Época - O fundo trouxe todos os recursos do investimento?
Audi - Parte é deles, parte é nossa.
Época - Qual o percentual que coube a cada um?
Audi - Não tenho isso na mão agora para te dizer. Da Volo do Brasil, temos (os brasileiros) 80% do capital votante. Metade é votante e metade preferencial. Temos a maior parte do votante.
Época - Quer se concorde com o Código Brasileiro de Aeronáutica ou não, há uma limitação à participação estrangeira no controle de concessionárias e o senhor sabe que a concorrência está questionando isso.

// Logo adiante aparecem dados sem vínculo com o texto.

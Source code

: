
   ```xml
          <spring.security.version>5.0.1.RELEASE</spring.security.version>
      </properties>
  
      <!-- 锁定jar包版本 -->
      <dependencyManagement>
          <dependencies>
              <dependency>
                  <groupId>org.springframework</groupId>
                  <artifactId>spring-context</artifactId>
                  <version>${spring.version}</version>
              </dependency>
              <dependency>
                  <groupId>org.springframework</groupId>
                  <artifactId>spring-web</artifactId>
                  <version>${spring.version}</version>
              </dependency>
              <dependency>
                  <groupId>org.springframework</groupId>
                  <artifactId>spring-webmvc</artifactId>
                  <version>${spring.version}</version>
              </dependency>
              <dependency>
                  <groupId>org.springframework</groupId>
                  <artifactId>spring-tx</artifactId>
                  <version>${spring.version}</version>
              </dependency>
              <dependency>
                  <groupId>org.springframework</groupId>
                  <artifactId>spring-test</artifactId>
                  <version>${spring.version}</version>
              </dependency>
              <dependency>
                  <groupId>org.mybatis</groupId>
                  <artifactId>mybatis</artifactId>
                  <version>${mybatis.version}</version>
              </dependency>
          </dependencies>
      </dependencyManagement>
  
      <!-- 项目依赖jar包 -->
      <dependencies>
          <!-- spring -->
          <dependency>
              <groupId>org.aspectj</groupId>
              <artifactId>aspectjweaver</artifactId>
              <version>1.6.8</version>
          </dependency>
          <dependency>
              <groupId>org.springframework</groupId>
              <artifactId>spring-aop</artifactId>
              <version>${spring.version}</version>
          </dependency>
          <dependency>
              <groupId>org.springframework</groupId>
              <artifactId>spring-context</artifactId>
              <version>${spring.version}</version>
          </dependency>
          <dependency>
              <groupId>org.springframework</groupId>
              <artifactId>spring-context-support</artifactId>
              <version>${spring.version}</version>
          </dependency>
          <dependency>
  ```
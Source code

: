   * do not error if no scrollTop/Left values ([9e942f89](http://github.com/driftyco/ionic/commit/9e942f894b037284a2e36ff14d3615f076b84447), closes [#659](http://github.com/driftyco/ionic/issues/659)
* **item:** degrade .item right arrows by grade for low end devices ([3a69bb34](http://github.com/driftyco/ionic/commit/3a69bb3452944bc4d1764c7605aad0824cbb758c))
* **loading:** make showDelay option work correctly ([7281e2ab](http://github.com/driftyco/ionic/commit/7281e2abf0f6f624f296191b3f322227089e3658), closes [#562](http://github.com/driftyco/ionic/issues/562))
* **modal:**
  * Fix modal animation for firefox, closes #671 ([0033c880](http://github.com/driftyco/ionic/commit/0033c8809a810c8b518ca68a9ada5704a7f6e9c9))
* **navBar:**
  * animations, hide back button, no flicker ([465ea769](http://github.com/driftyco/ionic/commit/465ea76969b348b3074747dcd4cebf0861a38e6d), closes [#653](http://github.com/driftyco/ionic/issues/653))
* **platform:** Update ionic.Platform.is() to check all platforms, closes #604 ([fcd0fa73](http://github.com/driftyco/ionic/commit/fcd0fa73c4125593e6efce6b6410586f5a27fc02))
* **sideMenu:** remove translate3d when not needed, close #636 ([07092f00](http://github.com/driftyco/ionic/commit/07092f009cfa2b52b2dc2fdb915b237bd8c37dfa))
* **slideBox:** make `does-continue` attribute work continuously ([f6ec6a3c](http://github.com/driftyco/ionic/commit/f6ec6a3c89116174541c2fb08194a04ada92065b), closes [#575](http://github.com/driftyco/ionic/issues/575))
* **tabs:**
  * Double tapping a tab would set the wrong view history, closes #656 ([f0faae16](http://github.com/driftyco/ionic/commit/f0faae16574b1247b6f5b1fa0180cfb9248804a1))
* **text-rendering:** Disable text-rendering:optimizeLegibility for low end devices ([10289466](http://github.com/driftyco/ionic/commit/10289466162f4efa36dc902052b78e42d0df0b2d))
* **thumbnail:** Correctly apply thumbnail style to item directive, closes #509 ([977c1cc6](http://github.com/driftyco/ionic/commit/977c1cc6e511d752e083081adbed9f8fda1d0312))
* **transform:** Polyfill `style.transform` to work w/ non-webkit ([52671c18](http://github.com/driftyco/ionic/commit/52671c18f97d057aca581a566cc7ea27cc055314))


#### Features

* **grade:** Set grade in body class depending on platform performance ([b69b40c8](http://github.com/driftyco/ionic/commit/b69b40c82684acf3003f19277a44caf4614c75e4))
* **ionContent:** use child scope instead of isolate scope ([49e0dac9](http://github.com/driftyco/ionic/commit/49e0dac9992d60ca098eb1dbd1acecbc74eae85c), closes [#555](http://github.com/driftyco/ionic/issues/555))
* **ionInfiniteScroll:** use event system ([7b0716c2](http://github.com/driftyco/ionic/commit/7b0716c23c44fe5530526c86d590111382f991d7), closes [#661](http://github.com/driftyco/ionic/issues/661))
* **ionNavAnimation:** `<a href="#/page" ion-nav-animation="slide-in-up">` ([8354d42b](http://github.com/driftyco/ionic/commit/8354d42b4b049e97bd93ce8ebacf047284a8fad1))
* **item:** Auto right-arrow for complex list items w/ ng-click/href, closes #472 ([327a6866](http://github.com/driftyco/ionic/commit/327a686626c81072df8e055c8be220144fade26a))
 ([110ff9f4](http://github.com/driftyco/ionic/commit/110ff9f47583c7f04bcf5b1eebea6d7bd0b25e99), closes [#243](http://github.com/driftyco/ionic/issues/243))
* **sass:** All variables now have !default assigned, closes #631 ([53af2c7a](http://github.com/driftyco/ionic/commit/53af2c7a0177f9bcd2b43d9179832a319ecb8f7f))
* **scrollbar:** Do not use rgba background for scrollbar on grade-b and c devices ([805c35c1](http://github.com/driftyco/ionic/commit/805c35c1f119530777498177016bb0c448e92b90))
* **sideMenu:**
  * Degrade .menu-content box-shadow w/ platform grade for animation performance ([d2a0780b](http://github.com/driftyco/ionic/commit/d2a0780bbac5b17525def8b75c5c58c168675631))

Audi - Uma coisa chama-se origem do dinheiro, que é equivocada, e outra é origem do capital. É preciso diferenciar as coisas. O que está sendo discutido é a origem do capital. Estamos 100% à vontade porque tudo nosso foi aberto à Anac e ao Ministério Público. A gente jamais serviria para um papel desses.
Época - De ser laranja?
Audi - Exatamente. Não tenho perfil para isso, basta ver meu perfil empresarial.
Época - Qual a diferença da origem do dinheiro e do capital?
Audi - As pessoas falam que o dinheiro é estrangeiro. Tudo o que veio para o país está registrado no Banco Central. Nõa tem nada vindo de paraíso fiscal. São países que mantêm relações com o Brasil. Está tudo aberto. Tudo o que veio do estrangeiro está registrado.
Época - Qual o papel do Lap Chan nessa história? Ele vai ter alguma função?
Audi - Não. Ele é um dos integrantes e sócios do fundo. São muitos e muitos sócios do fundo que têm negócios no mundo inteiro, embora seja a primeira vez no Brasil.
Época - Mas de todos esses sócios só o Lap Chan aparece no Brasil, participa de reuniões. Até no leilão ele estava. Ele acompanha o dia-a-dia da Varig de perto?
Audi - São reuniões que, às vezes, precisam dele presente para a gente tomar certas decisões. Não a respeito da empresa, mas sobre investimentos. É completamente diferente. Por exemplo, vamos fazer uma oferta a outra empresa que não posso revelar o nome agora, mas também da área de aviação, não é que a gente vai chegar para um fundo e falar 'manda' tantos milhões que a gente vai comprar uma empresa. Eles têm que vir, olhar. Por isso a presença do Lap, dele e de outros integrantes do fundo, para estudar o negócio. Ou não dá para decidir nada. As pessoas falam muito. Se eu não o convencer de que o negócio é bom, seguro e tem retorno, você acha que ele vai investir? Não vai. Ele é responsável por esse dinheiro.
Época - O Matlin Patterson tem alguma outra experiência no ramo de aviação sem ser a ATA Airlines?
Audi - Não.
Época - O senhor é do ramo de solventes também?
Audi - Temos a RAudi, que é a maior fabricante de bicarbonato de sódio do país. Sou eu e um irmão. Temos também no ramo de química uma de impermeabilizantes, de tintas, a Primax Indústria e Comércio. Em todas eu faço parte do conselho.
Época - O senhor está a par das suspeitas levantadas sobre a aparente falta de recursos próprios ou experiência. O que acha disso?
Audi - O crescimento de um grupo depende de se galgar um degrau. E há três maneiras de fazer as coisas: com o próprio dinheiro, com empréstimos ou sócios. Minha estratégia é, preferencialmente, atrair sócios porque aí você fica com uma empresa sadia, sem dívidas. Não é dar um passo maior que as pernas, mas uma empresa pega empréstimos porque, obviamente, não tem dinheiro em caixa para crescer. A RAudi foi construída com financiamentos.
Época - Quais serão os próximos passos da Varig?
Audi - Teremos ainda muitas novidades. Estamos incomodando porque não era previsto que a Varig sobrevivesse. A concorrência não gostou disso e vai lutar até o final, mas viemos para ficar e tomar nosso espaço no mercado. Em apenas quatro dias úteis, a Varig já consegue botar seus passageiros em hotéis, já tem vários aviões renegociados. Vamos ter ainda muitas novidades. Star Alliance voltou a atender a gente. O Smiles não só permanece como terá ainda novidades. Estamos contratando consultorias de fora especializadas em programas de milhagens e vamos honrar todas as milhas dos passageiros.